Greencards through Employment
The five tiered U.S. employment immigration categorization system was established in 1990 and allocates approximately 140,000 immigrant visas (“greencards”) to qualified employees and their families. The five tiers are:
- Employment First Preference (employment based 1 or “EB1”): Priority Workers – People with Extraordinary Ability, Outstanding Researchers and Professors and Multinational Managers and Executives.
- Employment Second Preference (EB2): Professionals Holding Advanced Degrees, Persons of Exceptional Ability and National Interest Waivers
- Employment Third Preference (EB3): Skilled Workers, Professionals, and Unskilled Workers (Other Workers)
- Employment Fourth Preference (EB4): Certain Special Immigrants (e.g. religious workers, broadcasters, certain translators, etc. . . click here for a complete list
- Employment Fifth Preference (EB5): Immigrant Investors
EB2 and EB3 are the most common categories because they encompass employees filling positions that require a university degree. Most individuals in the EB2 and EB3 categories must have their employer obtain a certified “Labor Certification” in order to qualify for a greencard.
A Labor Certification is a process where the U.S. employer of the potential immigrant proves to the Department of Labor that there are not willing, able and qualified U.S. workers to fill the position. To prove this, an U.S. employer must conduct specific recruiting steps in an attempt to fill the position with an U.S. worker.

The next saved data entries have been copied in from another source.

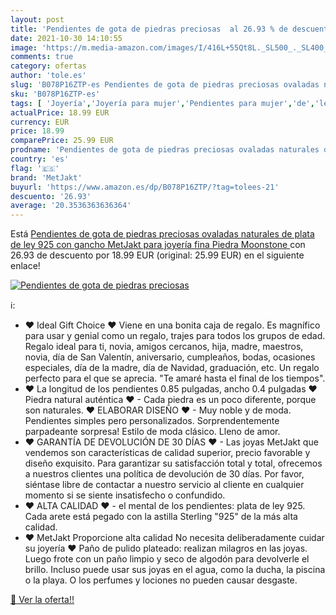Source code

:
 ```yaml
---
layout: post
title: 'Pendientes de gota de piedras preciosas  al 26.93 % de descuento'
date: 2021-10-30 14:10:55
image: 'https://m.media-amazon.com/images/I/416L+55Qt8L._SL500_._SL400_.jpg'
comments: true
category: ofertas
author: 'tole.es'
slug: 'B078P16ZTP-es Pendientes de gota de piedras preciosas ovaladas naturales...'
sku: 'B078P16ZTP-es'
tags: [ 'Joyería','Joyería para mujer','Pendientes para mujer','de','ley','metjakt','plata', ]
actualPrice: 18.99 EUR
currency: EUR
price: 18.99
comparePrice: 25.99 EUR
prodname: 'Pendientes de gota de piedras preciosas ovaladas naturales de plata de ley 925 con gancho MetJakt para joyería fina  Piedra  Moonstone '
country: 'es'
flag: '🇪🇸'
brand: 'MetJakt'
buyurl: 'https://www.amazon.es/dp/B078P16ZTP/?tag=tolees-21'
descuento: '26.93'
average: '20.3536363636364'
---
```


Está [Pendientes de gota de piedras preciosas ovaladas naturales de plata de ley 925 con gancho MetJakt para joyería fina  Piedra  Moonstone ](https://www.amazon.es/dp/B078P16ZTP/?tag=tolees-21) con 26.93 de descuento por 18.99 EUR (original: 25.99 EUR) en el siguiente enlace!

[![Pendientes de gota de piedras preciosas ](https://m.media-amazon.com/images/I/416L+55Qt8L._SL500_._SL400_.jpg)](https://www.amazon.es/dp/B078P16ZTP/?tag=tolees-21)

ℹ️:

- ♥ Ideal Gift Choice ♥ Viene en una bonita caja de regalo. Es magnífico para usar y genial como un regalo, trajes para todos los grupos de edad. Regalo ideal para ti, novia, amigos cercanos, hija, madre, maestros, novia, día de San Valentín, aniversario, cumpleaños, bodas, ocasiones especiales, día de la madre, día de Navidad, graduación, etc. Un regalo perfecto para el que se aprecia. "Te amaré hasta el final de los tiempos".
- ♥ La longitud de los pendientes 0.85 pulgadas, ancho 0.4 pulgadas ♥ Piedra natural auténtica ♥ - Cada piedra es un poco diferente, porque son naturales. ♥ ELABORAR DISEÑO ♥ - Muy noble y de moda. Pendientes simples pero personalizados. Sorprendentemente parpadeante sorpresa! Estilo de moda clásico. Lleno de amor.
- ♥ GARANTÍA DE DEVOLUCIÓN DE 30 DÍAS ♥ - Las joyas MetJakt que vendemos son características de calidad superior, precio favorable y diseño exquisito. Para garantizar su satisfacción total y total, ofrecemos a nuestros clientes una política de devolución de 30 días. Por favor, siéntase libre de contactar a nuestro servicio al cliente en cualquier momento si se siente insatisfecho o confundido.
- ♥ ALTA CALIDAD ♥ - el mental de los pendientes: plata de ley 925. Cada arete está pegado con la astilla Sterling "925" de la más alta calidad.
- ♥ MetJakt Proporcione alta calidad No necesita deliberadamente cuidar su joyería ♥ Paño de pulido plateado: realizan milagros en las joyas. Luego frote con un paño limpio y seco de algodón para devolverle el brillo. Incluso puede usar sus joyas en el agua, como la ducha, la piscina o la playa. O los perfumes y lociones no pueden causar desgaste.

[🛒 Ver la oferta!!](https://www.amazon.es/dp/B078P16ZTP/?tag=tolees-21)
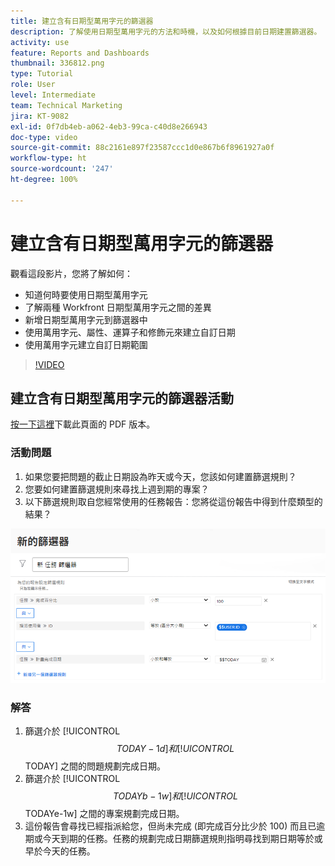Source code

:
```yaml
---
title: 建立含有日期型萬用字元的篩選器
description: 了解使用日期型萬用字元的方法和時機，以及如何根據目前日期建置篩選器。
activity: use
feature: Reports and Dashboards
thumbnail: 336812.png
type: Tutorial
role: User
level: Intermediate
team: Technical Marketing
jira: KT-9082
exl-id: 0f7db4eb-a062-4eb3-99ca-c40d8e266943
doc-type: video
source-git-commit: 88c2161e897f23587ccc1d0e867b6f8961927a0f
workflow-type: ht
source-wordcount: '247'
ht-degree: 100%

---
```


# 建立含有日期型萬用字元的篩選器

觀看這段影片，您將了解如何：

* 知道何時要使用日期型萬用字元
* 了解兩種 Workfront 日期型萬用字元之間的差異
* 新增日期型萬用字元到篩選器中
* 使用萬用字元、屬性、運算子和修飾元來建立自訂日期
* 使用萬用字元建立自訂日期範圍

>[!VIDEO](https://video.tv.adobe.com/v/336812/?quality=12&learn=on)


## 建立含有日期型萬用字元的篩選器活動

[按一下這裡](/help/assets/create-filters-with-date-based-wildcards-activities.pdf)下載此頁面的 PDF 版本。

### 活動問題

1. 如果您要把問題的截止日期設為昨天或今天，您該如何建置篩選規則？
1. 您要如何建置篩選規則來尋找上週到期的專案？
1. 以下篩選規則取自您經常使用的任務報告：您將從這份報告中得到什麼類型的結果？

![影像顯示使用日期型萬用字元建立任務篩選器的畫面](assets/date-wildcard-answer-1.png)

### 解答

1. 篩選介於 [!UICONTROL $$TODAY-1d] 和 [!UICONTROL $$TODAY] 之間的問題規劃完成日期。
1. 篩選介於 [!UICONTROL $$TODAYb-1w] 和 [!UICONTROL $$TODAYe-1w] 之間的專案規劃完成日期。
1. 這份報告會尋找已經指派給您，但尚未完成 (即完成百分比少於 100) 而且已逾期或今天到期的任務。任務的規劃完成日期篩選規則指明尋找到期日期等於或早於今天的任務。
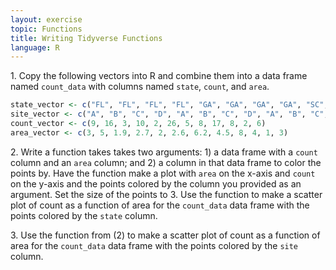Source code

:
 ```yaml
---
layout: exercise
topic: Functions
title: Writing Tidyverse Functions
language: R
---
```


1\. Copy the following vectors into R and combine them into a data frame named `count_data` with columns named `state`, `count`, and `area`.

```r
state_vector <- c("FL", "FL", "FL", "FL", "GA", "GA", "GA", "GA", "SC", "SC", "SC", "SC")
site_vector <- c("A", "B", "C", "D", "A", "B", "C", "D", "A", "B", "C", "D")
count_vector <- c(9, 16, 3, 10, 2, 26, 5, 8, 17, 8, 2, 6)
area_vector <- c(3, 5, 1.9, 2.7, 2, 2.6, 6.2, 4.5, 8, 4, 1, 3)
```

2\. Write a function takes takes two arguments: 1) a data frame with a `count` column and an `area` column; and 2) a column in that data frame to color the points by. Have the function make a plot with `area` on the x-axis and `count` on the y-axis and the points colored by the column you provided as an argument. Set the size of the points to 3. Use the function to make a scatter plot of count as a function of area for the `count_data` data frame with the points colored by the `state` column.

3\. Use the function from (2) to make a scatter plot of count as a function of area for the `count_data` data frame with the points colored by the `site` column.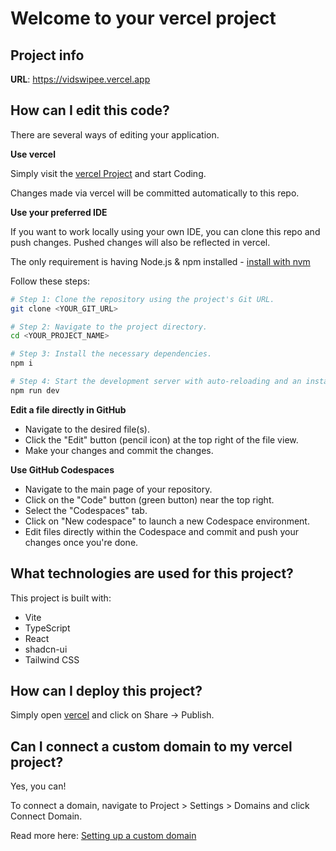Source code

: # Welcome to your vercel project

## Project info

**URL**: https://vidswipee.vercel.app

## How can I edit this code?

There are several ways of editing your application.

**Use vercel**

Simply visit the [vercel Project]([https://vidswipee.vercel.app]) and start Coding.

Changes made via vercel will be committed automatically to this repo.

**Use your preferred IDE**

If you want to work locally using your own IDE, you can clone this repo and push changes. Pushed changes will also be reflected in vercel.

The only requirement is having Node.js & npm installed - [install with nvm](https://github.com/nvm-sh/nvm#installing-and-updating)

Follow these steps:

```sh
# Step 1: Clone the repository using the project's Git URL.
git clone <YOUR_GIT_URL>

# Step 2: Navigate to the project directory.
cd <YOUR_PROJECT_NAME>

# Step 3: Install the necessary dependencies.
npm i

# Step 4: Start the development server with auto-reloading and an instant preview.
npm run dev
```

**Edit a file directly in GitHub**

- Navigate to the desired file(s).
- Click the "Edit" button (pencil icon) at the top right of the file view.
- Make your changes and commit the changes.

**Use GitHub Codespaces**

- Navigate to the main page of your repository.
- Click on the "Code" button (green button) near the top right.
- Select the "Codespaces" tab.
- Click on "New codespace" to launch a new Codespace environment.
- Edit files directly within the Codespace and commit and push your changes once you're done.

## What technologies are used for this project?

This project is built with:

- Vite
- TypeScript
- React
- shadcn-ui
- Tailwind CSS

## How can I deploy this project?

Simply open [vercel](https://vidswipee.vercel.app) and click on Share -> Publish.

## Can I connect a custom domain to my vercel project?

Yes, you can!

To connect a domain, navigate to Project > Settings > Domains and click Connect Domain.

Read more here: [Setting up a custom domain](https://vidswipee.vercel.app)
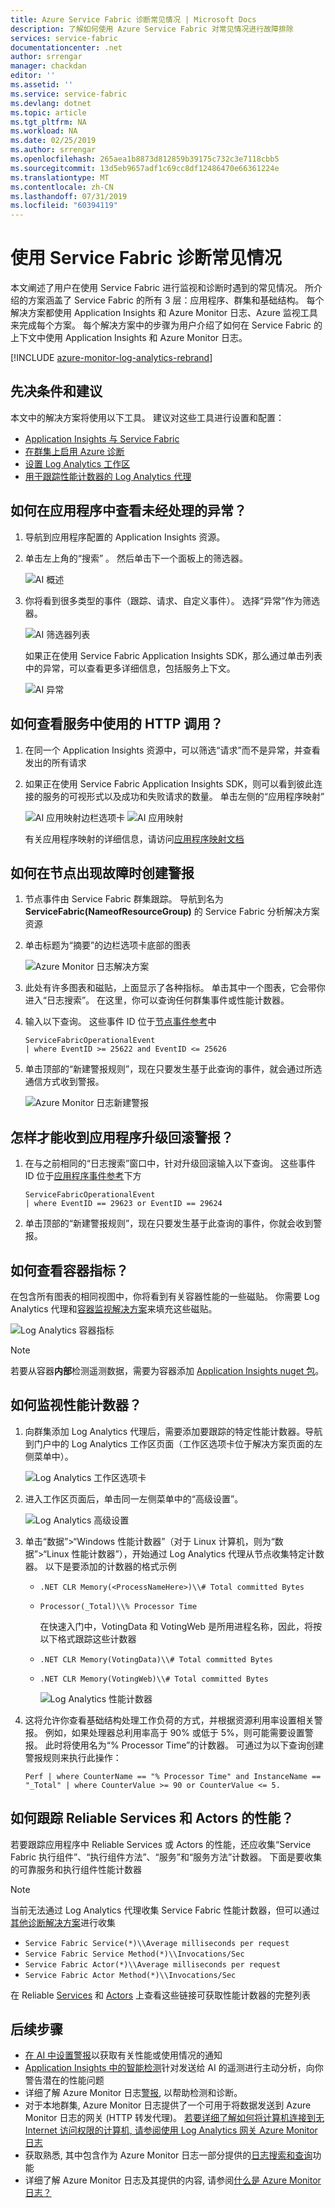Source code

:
 ```yaml
---
title: Azure Service Fabric 诊断常见情况 | Microsoft Docs
description: 了解如何使用 Azure Service Fabric 对常见情况进行故障排除
services: service-fabric
documentationcenter: .net
author: srrengar
manager: chackdan
editor: ''
ms.assetid: ''
ms.service: service-fabric
ms.devlang: dotnet
ms.topic: article
ms.tgt_pltfrm: NA
ms.workload: NA
ms.date: 02/25/2019
ms.author: srrengar
ms.openlocfilehash: 265aea1b8873d812859b39175c732c3e7118cbb5
ms.sourcegitcommit: 13d5eb9657adf1c69cc8df12486470e66361224e
ms.translationtype: MT
ms.contentlocale: zh-CN
ms.lasthandoff: 07/31/2019
ms.locfileid: "60394119"
---
```

# <a name="diagnose-common-scenarios-with-service-fabric"></a>使用 Service Fabric 诊断常见情况

本文阐述了用户在使用 Service Fabric 进行监视和诊断时遇到的常见情况。 所介绍的方案涵盖了 Service Fabric 的所有 3 层：应用程序、群集和基础结构。 每个解决方案都使用 Application Insights 和 Azure Monitor 日志、Azure 监视工具来完成每个方案。 每个解决方案中的步骤为用户介绍了如何在 Service Fabric 的上下文中使用 Application Insights 和 Azure Monitor 日志。

[!INCLUDE [azure-monitor-log-analytics-rebrand](../../includes/azure-monitor-log-analytics-rebrand.md)]

## <a name="prerequisites-and-recommendations"></a>先决条件和建议

本文中的解决方案将使用以下工具。 建议对这些工具进行设置和配置：

* [Application Insights 与 Service Fabric](service-fabric-tutorial-monitoring-aspnet.md)
* [在群集上启用 Azure 诊断](service-fabric-diagnostics-event-aggregation-wad.md)
* [设置 Log Analytics 工作区](service-fabric-diagnostics-oms-setup.md)
* [用于跟踪性能计数器的 Log Analytics 代理](service-fabric-diagnostics-oms-agent.md)

## <a name="how-can-i-see-unhandled-exceptions-in-my-application"></a>如何在应用程序中查看未经处理的异常？

1. 导航到应用程序配置的 Application Insights 资源。
2. 单击左上角的“搜索”  。 然后单击下一个面板上的筛选器。

    ![AI 概述](media/service-fabric-diagnostics-common-scenarios/ai-search-filter.png)

3. 你将看到很多类型的事件（跟踪、请求、自定义事件）。 选择“异常”作为筛选器。

    ![AI 筛选器列表](media/service-fabric-diagnostics-common-scenarios/ai-filter-list.png)

    如果正在使用 Service Fabric Application Insights SDK，那么通过单击列表中的异常，可以查看更多详细信息，包括服务上下文。

    ![AI 异常](media/service-fabric-diagnostics-common-scenarios/ai-exception.png)

## <a name="how-do-i-view-which-http-calls-are-used-in-my-services"></a>如何查看服务中使用的 HTTP 调用？

1. 在同一个 Application Insights 资源中，可以筛选“请求”而不是异常，并查看发出的所有请求
2. 如果正在使用 Service Fabric Application Insights SDK，则可以看到彼此连接的服务的可视形式以及成功和失败请求的数量。 单击左侧的“应用程序映射”

    ![AI 应用映射边栏选项卡](media/service-fabric-diagnostics-common-scenarios/app-map-blade.png) ![AI 应用映射](media/service-fabric-diagnostics-common-scenarios/app-map-new.png)

    有关应用程序映射的详细信息，请访问[应用程序映射文档](../azure-monitor/app/app-map.md)

## <a name="how-do-i-create-an-alert-when-a-node-goes-down"></a>如何在节点出现故障时创建警报

1. 节点事件由 Service Fabric 群集跟踪。 导航到名为 **ServiceFabric(NameofResourceGroup)** 的 Service Fabric 分析解决方案资源
2. 单击标题为“摘要”的边栏选项卡底部的图表

    ![Azure Monitor 日志解决方案](media/service-fabric-diagnostics-common-scenarios/oms-solution-azure-portal.png)

3. 此处有许多图表和磁贴，上面显示了各种指标。 单击其中一个图表，它会带你进入“日志搜索”。 在这里，你可以查询任何群集事件或性能计数器。
4. 输入以下查询。 这些事件 ID 位于[节点事件参考](service-fabric-diagnostics-event-generation-operational.md#application-events)中

    ```kusto
    ServiceFabricOperationalEvent
    | where EventID >= 25622 and EventID <= 25626
    ```

5. 单击顶部的“新建警报规则”，现在只要发生基于此查询的事件，就会通过所选通信方式收到警报。

    ![Azure Monitor 日志新建警报](media/service-fabric-diagnostics-common-scenarios/oms-create-alert.png)

## <a name="how-can-i-be-alerted-of-application-upgrade-rollbacks"></a>怎样才能收到应用程序升级回滚警报？

1. 在与之前相同的“日志搜索”窗口中，针对升级回滚输入以下查询。 这些事件 ID 位于[应用程序事件参考](service-fabric-diagnostics-event-generation-operational.md#application-events)下方

    ```kusto
    ServiceFabricOperationalEvent
    | where EventID == 29623 or EventID == 29624
    ```

2. 单击顶部的“新建警报规则”，现在只要发生基于此查询的事件，你就会收到警报。

## <a name="how-do-i-see-container-metrics"></a>如何查看容器指标？

在包含所有图表的相同视图中，你将看到有关容器性能的一些磁贴。 你需要 Log Analytics 代理和[容器监视解决方案](service-fabric-diagnostics-oms-containers.md)来填充这些磁贴。

![Log Analytics 容器指标](media/service-fabric-diagnostics-common-scenarios/containermetrics.png)

>[!NOTE]
>若要从容器**内部**检测遥测数据，需要为容器添加 [Application Insights nuget 包](https://github.com/Microsoft/ApplicationInsights-servicefabric#microsoftapplicationinsightsservicefabric--for-service-fabric-lift-and-shift-scenarios)。

## <a name="how-can-i-monitor-performance-counters"></a>如何监视性能计数器？

1. 向群集添加 Log Analytics 代理后，需要添加要跟踪的特定性能计数器。导航到门户中的 Log Analytics 工作区页面（工作区选项卡位于解决方案页面的左侧菜单中）。

    ![Log Analytics 工作区选项卡](media/service-fabric-diagnostics-common-scenarios/workspacetab.png)

2. 进入工作区页面后，单击同一左侧菜单中的“高级设置”。

    ![Log Analytics 高级设置](media/service-fabric-diagnostics-common-scenarios/advancedsettingsoms.png)

3. 单击“数据”>“Windows 性能计数器”（对于 Linux 计算机，则为“数据”>“Linux 性能计数器”），开始通过 Log Analytics 代理从节点收集特定计数器。 以下是要添加的计数器的格式示例

   * `.NET CLR Memory(<ProcessNameHere>)\\# Total committed Bytes`
   * `Processor(_Total)\\% Processor Time`

     在快速入门中，VotingData 和 VotingWeb 是所用进程名称，因此，将按以下格式跟踪这些计数器

   * `.NET CLR Memory(VotingData)\\# Total committed Bytes`
   * `.NET CLR Memory(VotingWeb)\\# Total committed Bytes`

     ![Log Analytics 性能计数器](media/service-fabric-diagnostics-common-scenarios/omsperfcounters.png)

4. 这将允许你查看基础结构处理工作负荷的方式，并根据资源利用率设置相关警报。 例如，如果处理器总利用率高于 90% 或低于 5%，则可能需要设置警报。 此时将使用名为“% Processor Time”的计数器。 可通过为以下查询创建警报规则来执行此操作：

    ```kusto
    Perf | where CounterName == "% Processor Time" and InstanceName == "_Total" | where CounterValue >= 90 or CounterValue <= 5.
    ```

## <a name="how-do-i-track-performance-of-my-reliable-services-and-actors"></a>如何跟踪 Reliable Services 和 Actors 的性能？

若要跟踪应用程序中 Reliable Services 或 Actors 的性能，还应收集“Service Fabric 执行组件”、“执行组件方法”、“服务”和“服务方法”计数器。 下面是要收集的可靠服务和执行组件性能计数器

>[!NOTE]
>当前无法通过 Log Analytics 代理收集 Service Fabric 性能计数器，但可以通过[其他诊断解决方案](service-fabric-diagnostics-partners.md)进行收集

* `Service Fabric Service(*)\\Average milliseconds per request`
* `Service Fabric Service Method(*)\\Invocations/Sec`
* `Service Fabric Actor(*)\\Average milliseconds per request`
* `Service Fabric Actor Method(*)\\Invocations/Sec`

在 Reliable [Services](service-fabric-reliable-serviceremoting-diagnostics.md) 和 [Actors](service-fabric-reliable-actors-diagnostics.md) 上查看这些链接可获取性能计数器的完整列表

## <a name="next-steps"></a>后续步骤

* [在 AI 中设置警报](../azure-monitor/app/alerts.md)以获取有关性能或使用情况的通知
* [Application Insights 中的智能检测](../azure-monitor/app/proactive-diagnostics.md)针对发送给 AI 的遥测进行主动分析，向你警告潜在的性能问题
* 详细了解 Azure Monitor 日志[警报](../log-analytics/log-analytics-alerts.md), 以帮助检测和诊断。
* 对于本地群集, Azure Monitor 日志提供了一个可用于将数据发送到 Azure Monitor 日志的网关 (HTTP 转发代理)。 [若要详细了解如何将计算机连接到无 Internet 访问权限的计算机, 请参阅使用 Log Analytics 网关 Azure Monitor 日志](../azure-monitor/platform/gateway.md)
* 获取熟悉, 其中包含作为 Azure Monitor 日志一部分提供的[日志搜索和查询](../log-analytics/log-analytics-log-searches.md)功能
* 详细了解 Azure Monitor 日志及其提供的内容, 请参阅[什么是 Azure Monitor 日志？](../operations-management-suite/operations-management-suite-overview.md)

If a qualified, willing and able U.S. worker is found, the Labor Certification step cannot be completed. If no U.S. worker is found, the Labor Certification is “certified” and the intending immigrant can proceed to the final less rigorous steps to becoming a LPR (“Lawful Permanent Resident” or “greencard holder”).
Individuals in the EB1 category as well as individuals in the EB2 category who qualify for a National Interest Waiver do not have to complete the Labor Certification step.